マックからWindowsに移行したときいちばん困ったのは、アウトライナーのActaが使えなくなることだった。好みのアウトライナーのひとつやふたつWindowsにもあるだろうと考えていたのだが、甘かった(WindowsにもSolというActaにかなり近い感覚で使えるアウトライナーがあったのだが、当時は知らなかった。InspirationのWindows版という選択肢もあったが、値段が高すぎるのと操作体系がWindowsに馴染んでいないのを敬遠した)。

Windowsに多い2ペイン型(アウトラインと本文を別々のペインに表示する)のアウトライナーは自分には馴染まないとわかっていたので、したかなく1ペイン型であるWordのアウトラインモードをメインに使うことになった。

でも、どうもマックでActaを使っているように使えない。Wordが役に立たないわけではなく、仕事のレポートを書いたり、インタビュー結果を整理したり、打ち合わせ内容をまとめたりする目的には何の不足もない。要するに、外部の情報を整理する目的には充分使える。でも、思いついたことや考えたことを蓄積して発酵させ、組み立てていくような用途に使おうとしてもうまく機能しない。

実はWordは決して嫌いではなく、Mac時代から何度もWordをメインのアウトライナー(兼・ワープロ)に使おうとしたことがあったのだが、そのたびに挫折していたのだった。

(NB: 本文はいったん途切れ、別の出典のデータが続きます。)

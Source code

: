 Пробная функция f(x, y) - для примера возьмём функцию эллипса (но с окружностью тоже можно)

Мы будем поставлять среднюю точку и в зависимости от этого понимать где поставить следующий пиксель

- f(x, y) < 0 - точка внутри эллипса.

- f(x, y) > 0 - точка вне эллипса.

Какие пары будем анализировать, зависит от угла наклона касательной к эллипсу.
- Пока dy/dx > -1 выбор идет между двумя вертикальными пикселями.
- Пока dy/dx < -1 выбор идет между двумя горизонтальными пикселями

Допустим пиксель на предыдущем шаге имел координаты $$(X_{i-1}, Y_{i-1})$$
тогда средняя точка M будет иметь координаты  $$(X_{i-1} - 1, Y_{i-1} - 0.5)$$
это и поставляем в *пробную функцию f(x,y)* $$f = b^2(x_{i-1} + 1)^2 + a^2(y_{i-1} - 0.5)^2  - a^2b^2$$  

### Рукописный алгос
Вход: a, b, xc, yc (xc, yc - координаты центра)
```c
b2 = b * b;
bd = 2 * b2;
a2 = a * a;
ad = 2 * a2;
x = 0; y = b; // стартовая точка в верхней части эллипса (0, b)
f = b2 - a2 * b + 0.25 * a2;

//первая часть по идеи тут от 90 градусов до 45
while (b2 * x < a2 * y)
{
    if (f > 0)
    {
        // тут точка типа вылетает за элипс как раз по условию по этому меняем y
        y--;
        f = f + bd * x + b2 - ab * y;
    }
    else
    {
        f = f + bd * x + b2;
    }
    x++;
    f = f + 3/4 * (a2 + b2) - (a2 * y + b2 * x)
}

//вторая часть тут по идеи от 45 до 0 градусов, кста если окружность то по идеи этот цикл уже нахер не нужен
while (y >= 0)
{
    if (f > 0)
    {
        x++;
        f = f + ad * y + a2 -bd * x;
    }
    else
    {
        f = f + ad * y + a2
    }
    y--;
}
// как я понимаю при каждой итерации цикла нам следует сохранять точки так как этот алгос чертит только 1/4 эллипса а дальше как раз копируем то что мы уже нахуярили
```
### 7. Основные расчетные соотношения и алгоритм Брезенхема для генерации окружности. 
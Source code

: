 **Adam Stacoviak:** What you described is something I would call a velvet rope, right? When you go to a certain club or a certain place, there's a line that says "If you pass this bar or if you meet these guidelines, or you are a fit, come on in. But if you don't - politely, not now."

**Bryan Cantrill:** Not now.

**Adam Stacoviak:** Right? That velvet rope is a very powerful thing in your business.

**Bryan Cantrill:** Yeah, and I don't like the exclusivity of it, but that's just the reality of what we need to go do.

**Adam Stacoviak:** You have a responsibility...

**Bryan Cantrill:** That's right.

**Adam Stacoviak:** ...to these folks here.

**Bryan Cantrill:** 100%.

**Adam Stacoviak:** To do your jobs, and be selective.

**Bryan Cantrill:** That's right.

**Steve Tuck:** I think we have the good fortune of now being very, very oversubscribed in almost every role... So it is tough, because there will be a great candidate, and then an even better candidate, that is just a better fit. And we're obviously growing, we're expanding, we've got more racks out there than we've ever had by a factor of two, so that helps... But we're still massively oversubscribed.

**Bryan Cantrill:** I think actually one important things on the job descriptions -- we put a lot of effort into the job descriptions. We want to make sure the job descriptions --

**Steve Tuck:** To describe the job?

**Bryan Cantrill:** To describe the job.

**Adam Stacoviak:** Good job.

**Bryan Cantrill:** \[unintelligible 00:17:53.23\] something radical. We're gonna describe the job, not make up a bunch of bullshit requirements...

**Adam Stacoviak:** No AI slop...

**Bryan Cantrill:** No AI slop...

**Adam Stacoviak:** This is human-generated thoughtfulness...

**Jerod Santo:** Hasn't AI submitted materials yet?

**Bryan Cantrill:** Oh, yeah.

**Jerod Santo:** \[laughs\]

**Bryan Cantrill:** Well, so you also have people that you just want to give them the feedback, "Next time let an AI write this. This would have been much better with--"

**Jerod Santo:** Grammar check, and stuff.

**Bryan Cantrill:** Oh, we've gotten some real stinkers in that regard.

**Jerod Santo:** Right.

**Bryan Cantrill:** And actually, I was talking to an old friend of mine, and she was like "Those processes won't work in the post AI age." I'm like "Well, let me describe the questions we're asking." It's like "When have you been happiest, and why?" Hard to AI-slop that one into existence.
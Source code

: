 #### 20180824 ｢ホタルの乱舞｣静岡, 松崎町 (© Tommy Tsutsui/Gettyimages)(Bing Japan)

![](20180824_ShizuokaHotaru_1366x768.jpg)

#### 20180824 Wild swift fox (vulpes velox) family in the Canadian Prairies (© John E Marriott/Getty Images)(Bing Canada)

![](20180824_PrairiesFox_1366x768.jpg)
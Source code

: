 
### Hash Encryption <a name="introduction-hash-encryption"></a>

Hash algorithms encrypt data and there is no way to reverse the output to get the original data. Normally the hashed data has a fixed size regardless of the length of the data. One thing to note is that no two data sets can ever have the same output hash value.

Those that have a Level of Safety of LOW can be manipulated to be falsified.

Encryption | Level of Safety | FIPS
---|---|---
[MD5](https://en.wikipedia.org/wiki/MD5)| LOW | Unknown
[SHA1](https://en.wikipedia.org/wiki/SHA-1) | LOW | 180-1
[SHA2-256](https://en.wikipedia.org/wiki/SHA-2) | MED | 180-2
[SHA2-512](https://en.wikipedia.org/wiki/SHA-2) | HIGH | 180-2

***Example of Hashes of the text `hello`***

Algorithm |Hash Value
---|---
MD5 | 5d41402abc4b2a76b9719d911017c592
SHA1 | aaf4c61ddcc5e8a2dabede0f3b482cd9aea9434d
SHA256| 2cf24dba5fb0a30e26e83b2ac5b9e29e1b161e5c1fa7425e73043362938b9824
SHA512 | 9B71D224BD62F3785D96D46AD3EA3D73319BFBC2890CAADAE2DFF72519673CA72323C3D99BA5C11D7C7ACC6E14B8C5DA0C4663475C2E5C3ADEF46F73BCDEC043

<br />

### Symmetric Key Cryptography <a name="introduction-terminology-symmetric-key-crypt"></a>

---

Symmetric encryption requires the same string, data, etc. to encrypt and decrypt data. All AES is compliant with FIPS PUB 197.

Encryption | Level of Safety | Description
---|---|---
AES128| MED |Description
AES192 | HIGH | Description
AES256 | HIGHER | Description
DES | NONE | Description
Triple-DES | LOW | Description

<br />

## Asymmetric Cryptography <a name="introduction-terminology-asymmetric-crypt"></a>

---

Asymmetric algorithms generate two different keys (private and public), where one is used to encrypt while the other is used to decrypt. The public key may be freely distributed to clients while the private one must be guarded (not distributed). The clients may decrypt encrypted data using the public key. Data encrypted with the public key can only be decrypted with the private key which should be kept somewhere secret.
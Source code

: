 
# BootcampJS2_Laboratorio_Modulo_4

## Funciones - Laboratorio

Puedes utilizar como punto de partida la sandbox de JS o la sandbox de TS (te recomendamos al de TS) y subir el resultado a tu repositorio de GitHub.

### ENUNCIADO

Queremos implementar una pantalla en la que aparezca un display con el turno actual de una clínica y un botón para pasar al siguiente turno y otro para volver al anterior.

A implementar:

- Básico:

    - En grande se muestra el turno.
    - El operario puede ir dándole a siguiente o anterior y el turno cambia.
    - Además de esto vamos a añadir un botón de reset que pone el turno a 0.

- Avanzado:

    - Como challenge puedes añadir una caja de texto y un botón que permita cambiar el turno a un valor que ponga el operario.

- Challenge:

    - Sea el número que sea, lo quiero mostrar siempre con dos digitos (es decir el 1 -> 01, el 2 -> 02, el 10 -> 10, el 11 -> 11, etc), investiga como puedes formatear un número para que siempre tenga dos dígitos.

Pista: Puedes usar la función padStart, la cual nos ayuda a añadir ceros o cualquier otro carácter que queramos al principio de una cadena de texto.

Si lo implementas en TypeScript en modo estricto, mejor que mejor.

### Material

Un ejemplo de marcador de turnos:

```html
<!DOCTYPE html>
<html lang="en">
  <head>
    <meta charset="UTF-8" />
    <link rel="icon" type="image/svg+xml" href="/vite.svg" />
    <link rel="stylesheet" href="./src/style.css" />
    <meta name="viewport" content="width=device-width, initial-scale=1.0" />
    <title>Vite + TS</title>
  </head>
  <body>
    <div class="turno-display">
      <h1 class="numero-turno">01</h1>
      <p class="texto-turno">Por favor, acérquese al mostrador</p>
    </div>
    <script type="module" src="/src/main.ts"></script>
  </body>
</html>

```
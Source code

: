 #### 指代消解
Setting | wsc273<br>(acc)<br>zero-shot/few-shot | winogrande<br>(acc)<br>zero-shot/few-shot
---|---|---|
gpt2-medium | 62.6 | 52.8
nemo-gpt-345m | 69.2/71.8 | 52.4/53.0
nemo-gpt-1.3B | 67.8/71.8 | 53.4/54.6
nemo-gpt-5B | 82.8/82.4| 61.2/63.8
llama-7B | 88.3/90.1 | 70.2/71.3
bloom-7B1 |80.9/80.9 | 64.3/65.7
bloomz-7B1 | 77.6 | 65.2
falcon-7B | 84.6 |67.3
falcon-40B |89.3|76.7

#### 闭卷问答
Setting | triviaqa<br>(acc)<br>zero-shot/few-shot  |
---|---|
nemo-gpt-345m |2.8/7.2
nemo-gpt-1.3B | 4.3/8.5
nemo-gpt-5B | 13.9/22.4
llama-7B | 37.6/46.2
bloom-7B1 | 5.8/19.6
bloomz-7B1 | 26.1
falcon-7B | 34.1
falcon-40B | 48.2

この時期にDave WinerのOutliner.comを発見してアウトライナー熱が再燃したのだが、自分の手元には満足のいくアウトライナーがなく、けっこう歯がゆい思いをした。

アウトライン項目の扱い方の違い

2005年に(会社員になって自宅で仕事をすることがなくなったので)Macに戻り、改めてOmni OutlinerやOPALを使うようになってみると、問題は機能の差ではなく、むしろ柔軟性の差だということがわかってきた(機能の数でいえばActaもOPALもWordよりはるかにシンプルだ)。

ポイントはアウトライン項目(トピック)の扱い方だ。

Wordのアウトラインモードつくったアウトラインは、デフォルトのモード(印刷レイアウトモード)に切り換えたときに文書の「見出し」とみなされる。つまりWordのアウトラインとは、見出しの階層そのものだ。だからWordでアウトラインを作ろうとすると、いやおうなしに完成した文書の見出し構成を意識することになる。

一方OmniOutlinerやOPAL(そしてかつてのActa)などは、アウトライン項目のひとつひとつが見出しにもなるし内容にもなる。どちらなのかを規定するのは、アウトラインの階層だけだ。項目を自由に入れ子にできるので、そのままにしておけばそれは本文段落になるし、下位に別の行を配置すれば、それは見出しとなる。本文段落の下にさらに段落を入れて注にすることもできる。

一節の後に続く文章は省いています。